It's not in the eight-inch-deep mud, not in the sun-glinted sheddings whisked away on the wind, not in the restive bits of play that the horses manage on such clumsy terrain. They are waiting too. They want to run and buck, twist and shift in the herd, have some space to move out wide open in themselves.
Work always defines the seasons for me, so I'm used to my calendar being skewed, out of sync with the year. Even the festival's rhythm has been altered this year, however. The grounds linger in doldrums, waiting to erupt into life. There was snow in the air just the other day, ceaseless rain before and after, all greyness the rest of the while. The park waits, poised to burst.
Sitting at my desk, watching the latest feral cat pace back and forth before my open door, I was thinking of days to come, feeling jittery within, seeming placid without. I should have been working, because this draggy winter has put me behind. We're none of us thinking of the festival yet, not with hail slurring like lava across the freeway. I don't have my game face on, haven't found my preseason war footing.
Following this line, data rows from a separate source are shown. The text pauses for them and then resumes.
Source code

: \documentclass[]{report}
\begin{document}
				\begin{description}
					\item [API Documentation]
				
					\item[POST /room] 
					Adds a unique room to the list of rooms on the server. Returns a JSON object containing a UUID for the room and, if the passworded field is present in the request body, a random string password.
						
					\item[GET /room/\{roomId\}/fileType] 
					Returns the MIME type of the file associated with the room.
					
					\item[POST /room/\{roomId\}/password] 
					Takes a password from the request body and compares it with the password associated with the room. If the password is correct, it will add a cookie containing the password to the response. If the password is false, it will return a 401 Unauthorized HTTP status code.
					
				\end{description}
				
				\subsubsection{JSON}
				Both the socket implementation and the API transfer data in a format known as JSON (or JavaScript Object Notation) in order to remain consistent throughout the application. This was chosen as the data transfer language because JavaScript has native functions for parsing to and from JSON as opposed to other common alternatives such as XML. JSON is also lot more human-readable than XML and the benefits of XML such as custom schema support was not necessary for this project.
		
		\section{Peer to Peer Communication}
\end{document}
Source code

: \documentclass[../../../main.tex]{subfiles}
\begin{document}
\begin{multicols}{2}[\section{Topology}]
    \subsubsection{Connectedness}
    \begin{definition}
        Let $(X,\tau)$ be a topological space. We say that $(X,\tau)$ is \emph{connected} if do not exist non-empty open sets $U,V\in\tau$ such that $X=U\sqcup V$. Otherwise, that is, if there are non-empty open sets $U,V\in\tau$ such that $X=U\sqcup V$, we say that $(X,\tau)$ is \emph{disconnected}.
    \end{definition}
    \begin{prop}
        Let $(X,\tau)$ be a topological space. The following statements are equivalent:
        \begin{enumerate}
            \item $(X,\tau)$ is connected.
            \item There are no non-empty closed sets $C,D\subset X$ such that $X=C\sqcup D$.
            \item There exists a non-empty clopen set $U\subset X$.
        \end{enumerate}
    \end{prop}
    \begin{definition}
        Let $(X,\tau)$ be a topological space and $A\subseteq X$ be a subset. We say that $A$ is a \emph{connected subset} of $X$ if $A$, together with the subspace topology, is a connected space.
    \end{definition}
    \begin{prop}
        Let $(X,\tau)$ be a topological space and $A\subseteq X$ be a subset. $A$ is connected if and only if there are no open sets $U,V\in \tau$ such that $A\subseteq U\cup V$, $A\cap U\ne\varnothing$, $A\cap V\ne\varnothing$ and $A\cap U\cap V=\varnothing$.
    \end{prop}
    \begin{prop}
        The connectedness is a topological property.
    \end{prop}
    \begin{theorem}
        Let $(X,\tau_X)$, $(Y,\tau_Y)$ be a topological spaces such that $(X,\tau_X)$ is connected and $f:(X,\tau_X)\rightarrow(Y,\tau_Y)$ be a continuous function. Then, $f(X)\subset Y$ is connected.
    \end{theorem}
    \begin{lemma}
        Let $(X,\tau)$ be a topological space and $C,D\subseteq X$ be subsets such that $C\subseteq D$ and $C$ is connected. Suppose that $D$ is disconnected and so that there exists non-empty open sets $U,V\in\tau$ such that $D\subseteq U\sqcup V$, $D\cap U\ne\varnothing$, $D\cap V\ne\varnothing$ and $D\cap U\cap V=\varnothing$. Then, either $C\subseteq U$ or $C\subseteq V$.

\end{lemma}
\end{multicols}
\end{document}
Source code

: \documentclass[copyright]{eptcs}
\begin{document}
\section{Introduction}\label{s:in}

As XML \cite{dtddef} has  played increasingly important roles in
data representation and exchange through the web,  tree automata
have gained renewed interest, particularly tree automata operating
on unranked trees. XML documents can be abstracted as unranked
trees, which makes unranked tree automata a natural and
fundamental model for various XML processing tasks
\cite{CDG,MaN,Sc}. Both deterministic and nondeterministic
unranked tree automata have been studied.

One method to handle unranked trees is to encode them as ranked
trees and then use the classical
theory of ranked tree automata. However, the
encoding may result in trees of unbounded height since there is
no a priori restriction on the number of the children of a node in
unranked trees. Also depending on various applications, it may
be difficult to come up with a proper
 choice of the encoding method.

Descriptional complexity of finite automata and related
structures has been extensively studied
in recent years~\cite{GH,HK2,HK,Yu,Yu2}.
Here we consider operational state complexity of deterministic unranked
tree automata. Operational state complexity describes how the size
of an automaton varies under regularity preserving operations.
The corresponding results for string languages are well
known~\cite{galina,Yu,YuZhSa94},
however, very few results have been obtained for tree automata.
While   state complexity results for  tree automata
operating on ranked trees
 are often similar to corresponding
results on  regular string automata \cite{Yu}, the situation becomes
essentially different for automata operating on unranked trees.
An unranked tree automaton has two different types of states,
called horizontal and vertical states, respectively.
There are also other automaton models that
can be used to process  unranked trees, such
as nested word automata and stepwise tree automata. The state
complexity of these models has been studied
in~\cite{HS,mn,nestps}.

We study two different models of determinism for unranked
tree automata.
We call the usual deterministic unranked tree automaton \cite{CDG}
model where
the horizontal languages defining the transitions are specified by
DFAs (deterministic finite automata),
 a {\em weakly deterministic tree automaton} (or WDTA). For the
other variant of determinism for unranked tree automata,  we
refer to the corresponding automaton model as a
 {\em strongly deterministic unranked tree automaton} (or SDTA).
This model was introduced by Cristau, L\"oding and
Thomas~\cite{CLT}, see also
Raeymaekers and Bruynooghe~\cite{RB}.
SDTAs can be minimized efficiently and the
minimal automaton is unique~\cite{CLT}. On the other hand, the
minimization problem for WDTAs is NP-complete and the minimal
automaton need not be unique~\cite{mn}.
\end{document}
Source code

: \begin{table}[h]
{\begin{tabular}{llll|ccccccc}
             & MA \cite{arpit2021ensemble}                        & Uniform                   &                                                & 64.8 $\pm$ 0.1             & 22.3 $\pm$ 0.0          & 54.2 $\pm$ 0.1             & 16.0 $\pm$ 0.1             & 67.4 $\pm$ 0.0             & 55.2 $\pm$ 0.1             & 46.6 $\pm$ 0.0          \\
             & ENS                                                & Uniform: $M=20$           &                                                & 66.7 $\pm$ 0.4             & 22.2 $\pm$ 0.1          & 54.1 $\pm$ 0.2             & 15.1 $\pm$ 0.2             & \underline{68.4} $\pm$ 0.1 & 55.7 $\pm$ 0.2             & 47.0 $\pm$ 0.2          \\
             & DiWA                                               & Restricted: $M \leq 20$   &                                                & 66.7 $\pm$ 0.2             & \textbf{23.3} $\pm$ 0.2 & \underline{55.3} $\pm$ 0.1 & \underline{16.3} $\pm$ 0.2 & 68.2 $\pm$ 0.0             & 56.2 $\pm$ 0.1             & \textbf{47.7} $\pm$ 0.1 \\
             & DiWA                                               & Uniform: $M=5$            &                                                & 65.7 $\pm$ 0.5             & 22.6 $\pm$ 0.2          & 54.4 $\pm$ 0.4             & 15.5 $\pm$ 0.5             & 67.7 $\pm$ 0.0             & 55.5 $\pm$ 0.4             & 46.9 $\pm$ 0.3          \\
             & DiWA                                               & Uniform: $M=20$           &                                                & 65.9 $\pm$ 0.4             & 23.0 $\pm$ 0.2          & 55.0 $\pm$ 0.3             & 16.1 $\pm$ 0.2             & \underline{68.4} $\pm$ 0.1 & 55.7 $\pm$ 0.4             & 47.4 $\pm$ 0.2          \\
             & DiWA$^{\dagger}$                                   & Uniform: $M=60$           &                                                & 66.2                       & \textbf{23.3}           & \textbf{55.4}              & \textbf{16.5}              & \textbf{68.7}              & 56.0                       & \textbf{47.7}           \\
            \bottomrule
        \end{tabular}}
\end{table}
But today spring returned, carried on the sound of a plane whining in the sky, its engine humming and hesitating, first closer, then far away. It's the acrobat. This is the first day he's gone up to the sky, back after the long winter. I've grown accustomed to his practice, his looping and diving over and over again high in the sky. I listen for him like the sea and hear him all summer, especially in the dog days, practicing with a discipline I can only imagine. I was surprised to hear him today. The pilot is airborne again. Spring must be here to stay.